Unfortunately, I still cannot work out a very practical solution. Let me explain the game slightly further. A player can give "lives" (tokens) to another player, but I would like this to be done without needing internet access. The process would be something similar to:

Player one selects how many lives to give player two.
The two devices start to communicate.
The lives are removed from device one and added to device two.
A confirmation needs to be received by each device before the new totals are tallied.

NFC originally looked to be best to achieve this, but I have read that NFC is being deprecated by Google, and in fact the cup game did not work on my phones. (A Samsung S7 and S10)

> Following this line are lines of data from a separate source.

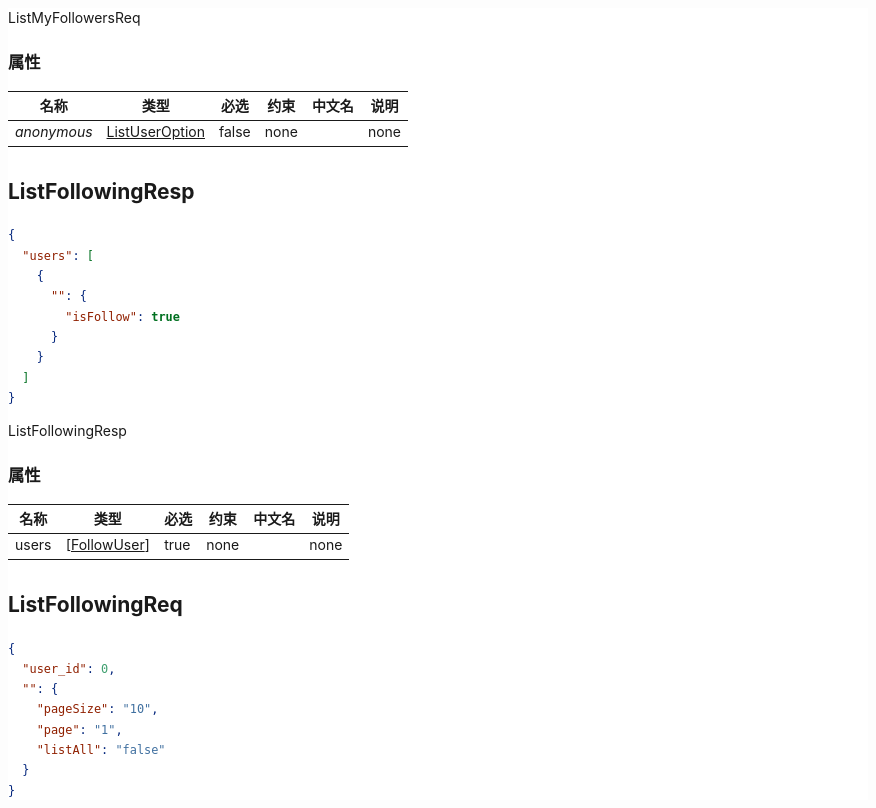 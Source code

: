 ListMyFollowersReq

### 属性

|名称|类型|必选|约束|中文名|说明|
|---|---|---|---|---|---|
|*anonymous*|[ListUserOption](#schemalistuseroption)|false|none||none|

<h2 id="tocS_ListFollowingResp">ListFollowingResp</h2>

<a id="schemalistfollowingresp"></a>
<a id="schema_ListFollowingResp"></a>
<a id="tocSlistfollowingresp"></a>
<a id="tocslistfollowingresp"></a>

```json
{
  "users": [
    {
      "": {
        "isFollow": true
      }
    }
  ]
}

```

ListFollowingResp

### 属性

|名称|类型|必选|约束|中文名|说明|
|---|---|---|---|---|---|
|users|[[FollowUser](#schemafollowuser)]|true|none||none|

<h2 id="tocS_ListFollowingReq">ListFollowingReq</h2>

<a id="schemalistfollowingreq"></a>
<a id="schema_ListFollowingReq"></a>
<a id="tocSlistfollowingreq"></a>
<a id="tocslistfollowingreq"></a>

```json
{
  "user_id": 0,
  "": {
    "pageSize": "10",
    "page": "1",
    "listAll": "false"
  }
}

```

Using QR/barcodes was an option, but for the "transaction" to totally complete, there would need to be a lot of scans from both devices - not very practical.

Bluetooth is a possibility - but from what I can gather, a search of all discoverable devices needs to be done first and then both devices paired. Lots of time required up front with lots of user interaction. Unless it is possible to (eg) scan a barcode and know what device to connect to?

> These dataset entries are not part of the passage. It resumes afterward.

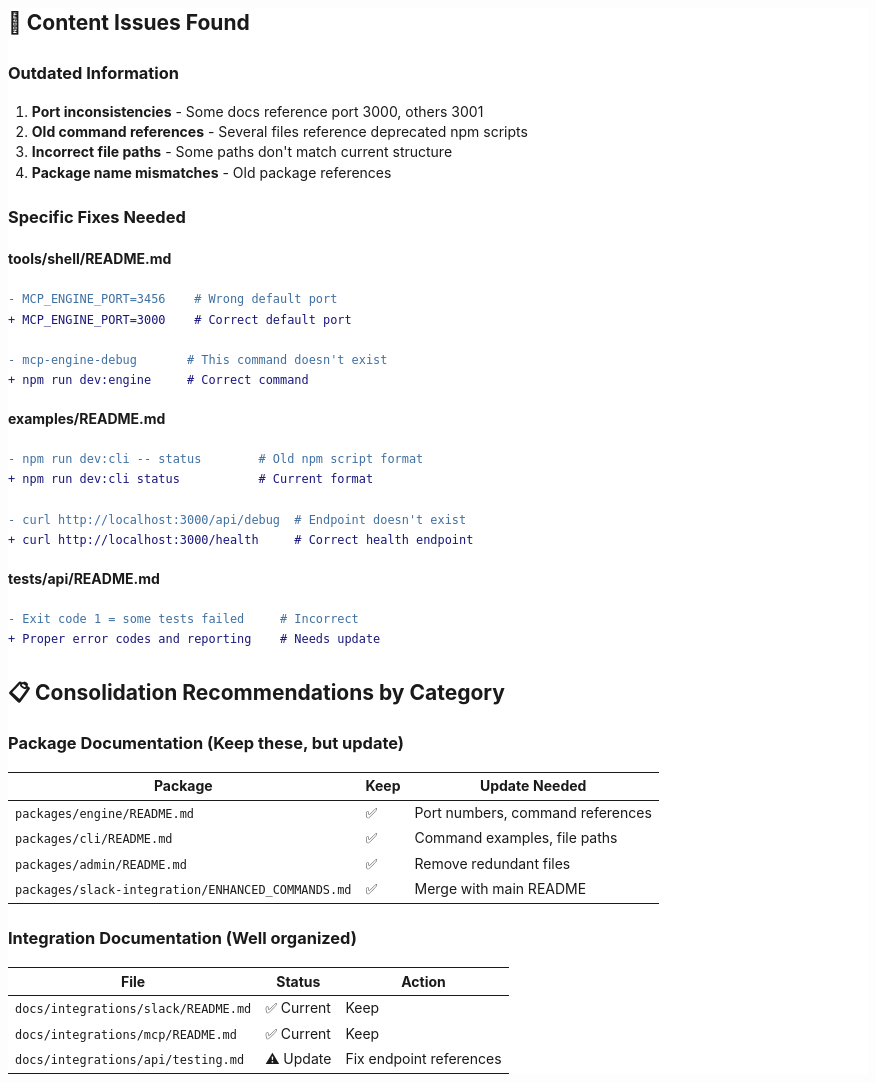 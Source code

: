 ## 🔧 **Content Issues Found**

### **Outdated Information**
1. **Port inconsistencies** - Some docs reference port 3000, others 3001
2. **Old command references** - Several files reference deprecated npm scripts
3. **Incorrect file paths** - Some paths don't match current structure
4. **Package name mismatches** - Old package references

### **Specific Fixes Needed**

#### tools/shell/README.md
```diff
- MCP_ENGINE_PORT=3456    # Wrong default port
+ MCP_ENGINE_PORT=3000    # Correct default port

- mcp-engine-debug       # This command doesn't exist
+ npm run dev:engine     # Correct command
```

#### examples/README.md  
```diff
- npm run dev:cli -- status        # Old npm script format
+ npm run dev:cli status           # Current format

- curl http://localhost:3000/api/debug  # Endpoint doesn't exist
+ curl http://localhost:3000/health     # Correct health endpoint
```

#### tests/api/README.md
```diff
- Exit code 1 = some tests failed     # Incorrect
+ Proper error codes and reporting    # Needs update
```

## 📋 **Consolidation Recommendations by Category**

### **Package Documentation** (Keep these, but update)
| Package | Keep | Update Needed |
|---------|------|---------------|
| `packages/engine/README.md` | ✅ | Port numbers, command references |
| `packages/cli/README.md` | ✅ | Command examples, file paths |
| `packages/admin/README.md` | ✅ | Remove redundant files |
| `packages/slack-integration/ENHANCED_COMMANDS.md` | ✅ | Merge with main README |

### **Integration Documentation** (Well organized)
| File | Status | Action |
|------|--------|--------|
| `docs/integrations/slack/README.md` | ✅ Current | Keep |
| `docs/integrations/mcp/README.md` | ✅ Current | Keep |
| `docs/integrations/api/testing.md` | ⚠️ Update | Fix endpoint references |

I wanted something almost as quick and easy as (eg) paying for an item in a shop with your phone.

If you have any suggestions, they would be massively appreciated!

Why lot of scans? Only 2, I guess.


It's possible. When the user installs the app for the first time, ask the user to enter their Bluetooth MAC address, which can be found in Settings>About Phone>Statuses (which can be annoying to the user, but he has to do it only once. Also you can use ActivityStarter to navigate the user there). This address is saved in TinyDB.

If you wonder why do we ask the user, and instead do it programmatically, click HERE

:link: Access to Hardware Identifier

To provide users with greater data protection, starting in this release (Android 6.0), Android removes programmatic access to the device’s local hardware identifier for apps using the Wi-Fi and Bluetooth APIs. The WifiInfo.getMacAddress() and the BluetoothAdapter.getAddress() methods now return a constant value of 02:00:00:00:00:00.


https://developer.android.com/

When 2 user want to connect, one of them clicks Generate QR and other clicks Scan QR. The QR code contains the Bluetooth Address of that device. So after QR scanning the other device knows which device to connect with (thus no wasting time on discovering available devices)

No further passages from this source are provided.